The honor was bestowed upon the 87-year-old music legend by Yale president Peter Salovey—himself a bluegrass enthusiast, who plays bass in the Professors of Bluegrass band.

Stanley was cited as “the patriarch of traditional mountain and bluegrass music.”

“From the Clinch Mountains of southwest Virginia to the concert halls of the world, you have taken a distinct American sound and made it your own,” read Stanley’s doctorate citation. “Your music has its roots in the gospel songs of your childhood and in the banjo playing you learned from your mother. The Stanley style of picking produces a distinctive and characteristic rhythm, and generations of singers have been influenced by your signature voice with its mournful sounds and raw emotional power. You are a living legend and we sing your praises as we award you this degree.”

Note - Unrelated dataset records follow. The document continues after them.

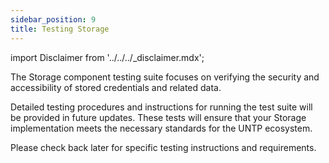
 ```yaml
---
sidebar_position: 9
title: Testing Storage
---
```


import Disclaimer from '../../../\_disclaimer.mdx';

<Disclaimer />

The Storage component testing suite focuses on verifying the security and accessibility of stored credentials and related data.

Detailed testing procedures and instructions for running the test suite will be provided in future updates. These tests will ensure that your Storage implementation meets the necessary standards for the UNTP ecosystem.

Please check back later for specific testing instructions and requirements.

Yale follows Lincoln Memorial University in Harrogate, Tenn., which conferred an honorary doctorate on Stanley in 1976. He was joined at Yale by fellow honorees Tim Berners-Lee—inventor of the World Wide Web—and poet Rita Dove and actress/playwright Anna Deavere Smith, among others.

Long the leading exponent of traditional Appalachian music as well as a founding father of bluegrass, “Dr. Ralph Stanley” has toured and recorded for 68 years. His career began in 1946 with older brother Carter Stanley as the Stanley Brothers.

After Carter’s death in 1966, Stanley fielded bands featuring the likes of Ricky Skaggs, Keith Whitley, Larry Sparks and Charlie Sizemore. In 2000, he achieved mainstream country music stardom with his appearance in O Brother, Where Art Thou?

A member of the International Bluegrass Music Hall of Fame and a recipient of the National Medal of Arts, Stanley celebrated his latest honorary degree by playing banjo on an orchestral version his signature song “Man of Constant Sorrow.”